Before she leaves, she turns around in the hall and talks while she walks backwards. “Could you…maybe do me a solid and not mention to Rose that Julian was making those noises?”
Rose knows Daisy is sexually active. She’s also a proponent for women exploring their sexuality, even if she’s been too timid to explore her own. Based on the lack of sweat and flush, I assume Daisy wasn’t hav**g s*x.
“Rose won’t care,” I end up saying. But Daisy knows this, so what’s the real problem?
Daisy clasps her hands together. “Right. Good.” She jabs her thumb towards the stairs. “Breakfast then.” She disappears, leaving a sinking feeling in my stomach.
Something’s not right about Julian.
I push open the bedroom door to find a tanned guy with tousled brown hair and an unshaven face. Most likely Italian.
My first reaction: He’s definitely a model. I can tell by his striking features alone, and I’m sure he’s someone she met at work. And then the minute he stands in front of the mirror and combs his fingers through his hair to style it, I see the real problem.
This guy isn’t a teenager. Not even close.
“Hey, man,” he nods at me. “You wouldn’t be her brother, would you?” He grimaces, already expecting harsh words. He doesn’t even know that she only has sisters.
“So you’re Daisy’s new boyfriend?” I ask, intentionally not answering his previous question.
He shifts uncomfortably on his heels. “Kiiind of…”
“Well the term boyfriend doesn’t have more than one implication.” I lean my shoulder against the door frame. “You’re either dating or you aren’t.”

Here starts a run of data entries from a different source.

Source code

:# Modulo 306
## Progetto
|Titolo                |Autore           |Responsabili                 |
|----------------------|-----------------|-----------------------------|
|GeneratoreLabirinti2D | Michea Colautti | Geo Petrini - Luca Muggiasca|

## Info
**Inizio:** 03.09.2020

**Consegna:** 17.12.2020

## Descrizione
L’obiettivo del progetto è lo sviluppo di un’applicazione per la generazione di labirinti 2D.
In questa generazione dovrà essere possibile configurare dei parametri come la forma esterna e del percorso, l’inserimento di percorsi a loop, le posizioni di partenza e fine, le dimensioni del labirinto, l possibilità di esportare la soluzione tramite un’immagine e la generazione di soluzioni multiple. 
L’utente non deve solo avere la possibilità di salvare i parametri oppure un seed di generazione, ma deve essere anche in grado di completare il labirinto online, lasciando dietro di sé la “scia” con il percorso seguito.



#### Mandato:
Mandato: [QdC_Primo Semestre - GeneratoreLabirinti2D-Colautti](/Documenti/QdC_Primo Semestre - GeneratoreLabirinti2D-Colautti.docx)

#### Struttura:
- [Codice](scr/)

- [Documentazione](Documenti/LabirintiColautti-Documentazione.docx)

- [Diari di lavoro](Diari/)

He narrows his eyes like he’s confused.
“Well, we’re not f**king at all. She’s underage.” He grabs his coat off the chair. “What do you call that?”

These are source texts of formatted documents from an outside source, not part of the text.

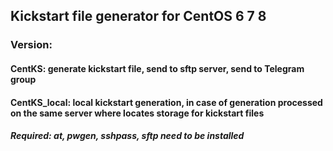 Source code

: ## Kickstart file generator for CentOS 6 7 8
### Version:
#### CentKS: generate kickstart file, send to sftp server, send to Telegram group
#### CentKS_local: local kickstart generation, in case of generation processed on the same server where locates storage for kickstart files
##### Required: at, pwgen, sshpass, sftp need to be installed
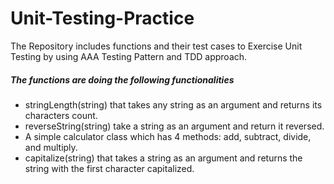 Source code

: # Unit-Testing-Practice

The Repository includes functions and their test cases to Exercise Unit Testing by using AAA Testing Pattern and TDD approach.

##### The functions are doing the following functionalities
- stringLength(string) that takes any string as an argument and returns its characters count.
- reverseString(string) take a string as an argument and return it reversed.
- A simple calculator class which has 4 methods: add, subtract, divide, and multiply.
- capitalize(string) that takes a string as an argument and returns the string with the first character capitalized.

“You can still be convicted of sodomy for a bl*w j*b,” I refute. “So I call it f**king.”
His face goes pale. “Look, I’m a model. I’ve known Daisy for almost a year. We’re just good friends.”
“You’re about…twenty-two?” I ask.
Fuck. Ryke is twenty-three. He’s going to kill him.
I shake my head.
Daisy is confused. I read it across her face almost every time I see her. She has a career and has been treated like an adult from the fashion industry, from agents, photographers and models like Julian, since she was fourteen. But there are people, like Lo and Lily, who see her as a little sister. Who treat her like she’s sixteen going on seventeen and not her maturity level.
Age is a number that doesn’t reflect circumstance, environment or psychology. Age matters very little to me when some thirty-year-olds act like children and some teenagers take on the responsibility of households.